Supplied data Start Marker
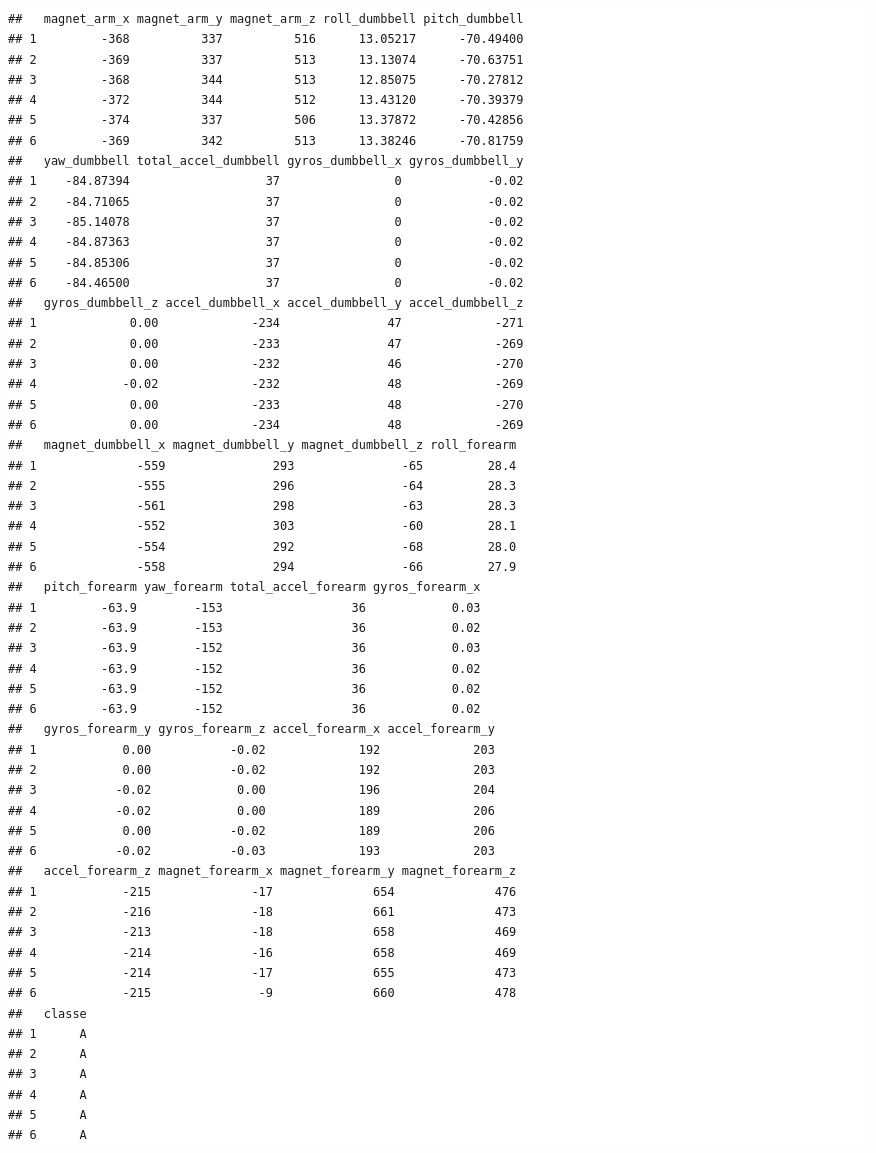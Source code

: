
 ```
##   magnet_arm_x magnet_arm_y magnet_arm_z roll_dumbbell pitch_dumbbell
## 1         -368          337          516      13.05217      -70.49400
## 2         -369          337          513      13.13074      -70.63751
## 3         -368          344          513      12.85075      -70.27812
## 4         -372          344          512      13.43120      -70.39379
## 5         -374          337          506      13.37872      -70.42856
## 6         -369          342          513      13.38246      -70.81759
##   yaw_dumbbell total_accel_dumbbell gyros_dumbbell_x gyros_dumbbell_y
## 1    -84.87394                   37                0            -0.02
## 2    -84.71065                   37                0            -0.02
## 3    -85.14078                   37                0            -0.02
## 4    -84.87363                   37                0            -0.02
## 5    -84.85306                   37                0            -0.02
## 6    -84.46500                   37                0            -0.02
##   gyros_dumbbell_z accel_dumbbell_x accel_dumbbell_y accel_dumbbell_z
## 1             0.00             -234               47             -271
## 2             0.00             -233               47             -269
## 3             0.00             -232               46             -270
## 4            -0.02             -232               48             -269
## 5             0.00             -233               48             -270
## 6             0.00             -234               48             -269
##   magnet_dumbbell_x magnet_dumbbell_y magnet_dumbbell_z roll_forearm
## 1              -559               293               -65         28.4
## 2              -555               296               -64         28.3
## 3              -561               298               -63         28.3
## 4              -552               303               -60         28.1
## 5              -554               292               -68         28.0
## 6              -558               294               -66         27.9
##   pitch_forearm yaw_forearm total_accel_forearm gyros_forearm_x
## 1         -63.9        -153                  36            0.03
## 2         -63.9        -153                  36            0.02
## 3         -63.9        -152                  36            0.03
## 4         -63.9        -152                  36            0.02
## 5         -63.9        -152                  36            0.02
## 6         -63.9        -152                  36            0.02
##   gyros_forearm_y gyros_forearm_z accel_forearm_x accel_forearm_y
## 1            0.00           -0.02             192             203
## 2            0.00           -0.02             192             203
## 3           -0.02            0.00             196             204
## 4           -0.02            0.00             189             206
## 5            0.00           -0.02             189             206
## 6           -0.02           -0.03             193             203
##   accel_forearm_z magnet_forearm_x magnet_forearm_y magnet_forearm_z
## 1            -215              -17              654              476
## 2            -216              -18              661              473
## 3            -213              -18              658              469
## 4            -214              -16              658              469
## 5            -214              -17              655              473
## 6            -215               -9              660              478
##   classe
## 1      A
## 2      A
## 3      A
## 4      A
## 5      A
## 6      A
```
Supplied data End Marker
* **Assignment**: Pictures stay out; copy every entry above exactly.

* **Result**:
Source code

:
 ```
##   magnet_arm_x magnet_arm_y magnet_arm_z roll_dumbbell pitch_dumbbell
## 1         -368          337          516      13.05217      -70.49400
## 2         -369          337          513      13.13074      -70.63751
## 3         -368          344          513      12.85075      -70.27812
## 4         -372          344          512      13.43120      -70.39379
## 5         -374          337          506      13.37872      -70.42856
## 6         -369          342          513      13.38246      -70.81759
##   yaw_dumbbell total_accel_dumbbell gyros_dumbbell_x gyros_dumbbell_y
## 1    -84.87394                   37                0            -0.02
## 2    -84.71065                   37                0            -0.02
## 3    -85.14078                   37                0            -0.02
## 4    -84.87363                   37                0            -0.02
## 5    -84.85306                   37                0            -0.02
## 6    -84.46500                   37                0            -0.02
##   gyros_dumbbell_z accel_dumbbell_x accel_dumbbell_y accel_dumbbell_z
## 1             0.00             -234               47             -271
## 2             0.00             -233               47             -269
## 3             0.00             -232               46             -270
## 4            -0.02             -232               48             -269
## 5             0.00             -233               48             -270
## 6             0.00             -234               48             -269
##   magnet_dumbbell_x magnet_dumbbell_y magnet_dumbbell_z roll_forearm
## 1              -559               293               -65         28.4
## 2              -555               296               -64         28.3
## 3              -561               298               -63         28.3
## 4              -552               303               -60         28.1
## 5              -554               292               -68         28.0
## 6              -558               294               -66         27.9
##   pitch_forearm yaw_forearm total_accel_forearm gyros_forearm_x
## 1         -63.9        -153                  36            0.03
## 2         -63.9        -153                  36            0.02
## 3         -63.9        -152                  36            0.03
## 4         -63.9        -152                  36            0.02
## 5         -63.9        -152                  36            0.02
## 6         -63.9        -152                  36            0.02
##   gyros_forearm_y gyros_forearm_z accel_forearm_x accel_forearm_y
## 1            0.00           -0.02             192             203
## 2            0.00           -0.02             192             203
## 3           -0.02            0.00             196             204
## 4           -0.02            0.00             189             206
## 5            0.00           -0.02             189             206
## 6           -0.02           -0.03             193             203
##   accel_forearm_z magnet_forearm_x magnet_forearm_y magnet_forearm_z
## 1            -215              -17              654              476
## 2            -216              -18              661              473
## 3            -213              -18              658              469
## 4            -214              -16              658              469
## 5            -214              -17              655              473
## 6            -215               -9              660              478
##   classe
## 1      A
## 2      A
## 3      A
## 4      A
## 5      A
## 6      A
```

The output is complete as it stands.